August 14th, 2014
Make Every Day a Training Day
As the busiest time of year descends upon us, many door and window fabricators are finding quality labor in short supply. Many of the jobs in a window factory are quite repetitious and the plant environments are hot and dusty which leads to boredom, exhaustion and eventually attrition. In many areas, keeping a drug free environment also means alarmingly high attrition rates. The random drug testing is administered and all of the sudden, employers find they have quite a few employees to replace. So with so much turnover and so many windows to make, employee training becomes a critical element to the success of a manufacturing operation.
For this reason, many of the window manufacturers I am visiting have hired or are in the process of designating someone as a full-time trainer. This is obviously someone who intimately knows all of the critical procedures and job functions performed at various stages in the door or window manufacturing operation, and this person must have extremely good people skills.
The trainer’s job goes beyond just teaching employees how to perform various job functions. He or she can also have a huge impact on employee morale and teamwork. By teaching employees how to work as a team, setting up goals and rewarding the teams for achieving daily and weekly production and quality goals, the trainer helps to minimize the attrition rate, improve output and maximize product quality. A key ability of a superior trainer is to make the individual feel a part of something much bigger. The trainer takes employees performing specific tasks and transcends their role from that of an individual role to that of a team function. The individual then identifies him or herself with a bigger picture as part of a production team, as opposed to someone just cleaning corners or installing lock sets. Employees so conditioned in this manner feel the satisfaction and camaraderie that goes along with being part of a successful production team.

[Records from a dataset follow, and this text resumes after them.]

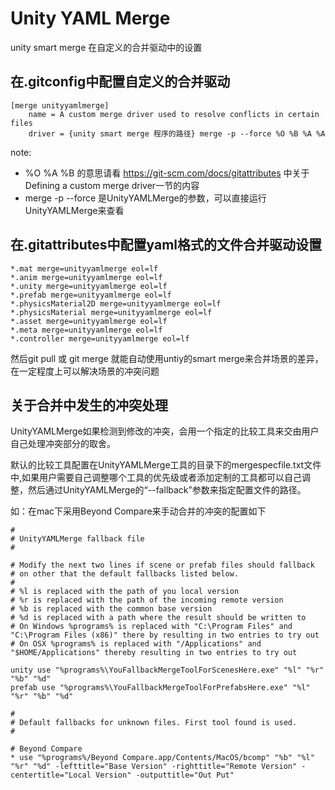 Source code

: # Unity YAML Merge

unity smart merge 在自定义的合并驱动中的设置

## 在.gitconfig中配置自定义的合并驱动

``` 
[merge unityyamlmerge]
	name = A custom merge driver used to resolve conflicts in certain files
	driver = {unity smart merge 程序的路径} merge -p --force %O %B %A %A
``` 
note:

* %O %A %B 的意思请看 https://git-scm.com/docs/gitattributes 中关于Defining a custom merge driver一节的内容
* merge -p --force 是UnityYAMLMerge的参数，可以直接运行UnityYAMLMerge来查看
 
## 在.gitattributes中配置yaml格式的文件合并驱动设置

``` 
*.mat merge=unityyamlmerge eol=lf
*.anim merge=unityyamlmerge eol=lf
*.unity merge=unityyamlmerge eol=lf
*.prefab merge=unityyamlmerge eol=lf
*.physicsMaterial2D merge=unityyamlmerge eol=lf
*.physicsMaterial merge=unityyamlmerge eol=lf
*.asset merge=unityyamlmerge eol=lf
*.meta merge=unityyamlmerge eol=lf
*.controller merge=unityyamlmerge eol=lf

``` 

然后git pull 或 git merge 就能自动使用untiy的smart merge来合并场景的差异，在一定程度上可以解决场景的冲突问题

## 关于合并中发生的冲突处理

UnityYAMLMerge如果检测到修改的冲突，会用一个指定的比较工具来交由用户自己处理冲突部分的取舍。

默认的比较工具配置在UnityYAMLMerge工具的目录下的mergespecfile.txt文件中,如果用户需要自己调整哪个工具的优先级或者添加定制的工具都可以自己调整，然后通过UnityYAMLMerge的“--fallback”参数来指定配置文件的路径。

如：在mac下采用Beyond Compare来手动合并的冲突的配置如下

```
#
# UnityYAMLMerge fallback file
#

# Modify the next two lines if scene or prefab files should fallback
# on other that the default fallbacks listed below.
#
# %l is replaced with the path of you local version
# %r is replaced with the path of the incoming remote version
# %b is replaced with the common base version
# %d is replaced with a path where the result should be written to
# On Windows %programs% is replaced with "C:\Program Files" and "C:\Program Files (x86)" there by resulting in two entries to try out
# On OSX %programs% is replaced with "/Applications" and "$HOME/Applications" thereby resulting in two entries to try out

unity use "%programs%\YouFallbackMergeToolForScenesHere.exe" "%l" "%r" "%b" "%d"
prefab use "%programs%\YouFallbackMergeToolForPrefabsHere.exe" "%l" "%r" "%b" "%d"

#
# Default fallbacks for unknown files. First tool found is used.
#

# Beyond Compare
* use "%programs%/Beyond Compare.app/Contents/MacOS/bcomp" "%b" "%l" "%r" "%d" -lefttitle="Base Version" -righttitle="Remote Version" -centertitle="Local Version" -outputtitle="Out Put"

```
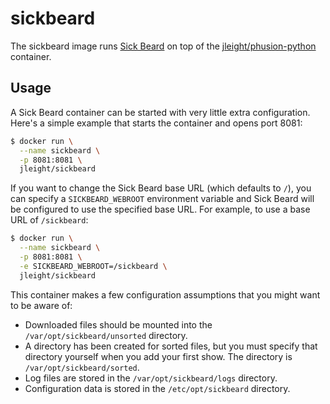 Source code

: sickbeard
=========

The sickbeard image runs [Sick Beard](http://sickbeard.com/) on top of the
[jleight/phusion-python](https://registry.hub.docker.com/u/jleight/phusion-python/)
container.


Usage
-----

A Sick Beard container can be started with very little extra configuration.
Here's a simple example that starts the container and opens port 8081:

```bash
$ docker run \
  --name sickbeard \
  -p 8081:8081 \
  jleight/sickbeard
```

If you want to change the Sick Beard base URL (which defaults to `/`), you can
specify a `SICKBEARD_WEBROOT` environment variable and Sick Beard will be
configured to use the specified base URL. For example, to use a base URL of
`/sickbeard`:

```bash
$ docker run \
  --name sickbeard \
  -p 8081:8081 \
  -e SICKBEARD_WEBROOT=/sickbeard \
  jleight/sickbeard
```

This container makes a few configuration assumptions that you might want to be
aware of:

- Downloaded files should be mounted into the `/var/opt/sickbeard/unsorted`
  directory.
- A directory has been created for sorted files, but you must specify that
  directory yourself when you add your first show. The directory is
  `/var/opt/sickbeard/sorted`.
- Log files are stored in the `/var/opt/sickbeard/logs` directory.
- Configuration data is stored in the `/etc/opt/sickbeard` directory.
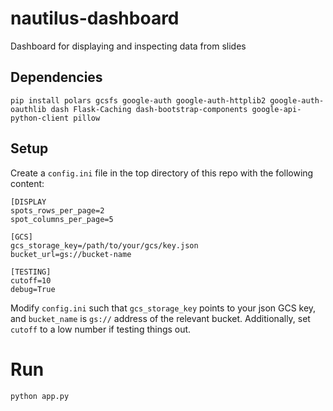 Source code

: # nautilus-dashboard
Dashboard for displaying and inspecting data from slides

## Dependencies
```
pip install polars gcsfs google-auth google-auth-httplib2 google-auth-oauthlib dash Flask-Caching dash-bootstrap-components google-api-python-client pillow 
```

## Setup
Create a `config.ini` file in the top directory of this repo with the following content:
```
[DISPLAY
spots_rows_per_page=2
spot_columns_per_page=5

[GCS]
gcs_storage_key=/path/to/your/gcs/key.json
bucket_url=gs://bucket-name

[TESTING]
cutoff=10
debug=True
```

Modify `config.ini` such that `gcs_storage_key` points to your json GCS key, and `bucket_name` is `gs://` address of the relevant bucket.
Additionally, set `cutoff` to a low number if testing things out.

# Run #
```
python app.py
```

Working in a window plant in the hot summer months can be a very demanding job both from a physical and mental standpoint. “Many times when we bring employees in from a temp agency, some of them will be gone by noon,” says one production manager. “Many of today’s young people just do not have a strong work ethic,” he feels. But this same manager goes on to say that, “when we get them involved with their co-workers, forming production teams with goals and rewards, they are much more likely to stick around. It gives them a sense of being a part of something bigger!” This is where something as simple as company shirts or hats can also have a huge impact. Perhaps the IG line surpasses any previous daily production record. So the following week they are wearing new company hats. Something this simple can be a very powerful motivator since it builds team spirit, sets them apart and provides recognition for their accomplishments.
Cross training is also an extremely valuable concept, even though it is more difficult to pull off during the peak production months when units per hour must be maximized. However, in the long run it can pay valuable rewards. If one department is suddenly hit hard with absences, the production manager can pull people from other departments who have been cross trained for that department and can therefore help keep production rate and quality standards on track until the missing people come back or are replaced. Cross training is more easily achieved during the off peak months, but when sales and production quotas start heating up late fall, it can pay huge dividends.
Door and window plants present very challenging production environments. This is compounded by the fact that this is an extremely competitive industry, which tends to keep starting wage rates on the low end of the spectrum. However, by designating a highly skilled person with great people skills as a full-time production trainer, door and window companies can maintain and develop a highly skilled production team capable of supporting the sales team with high quality, cost-effective solutions for the company’s customer base. As one production manager put it, “It’s our people that make this company a winner!”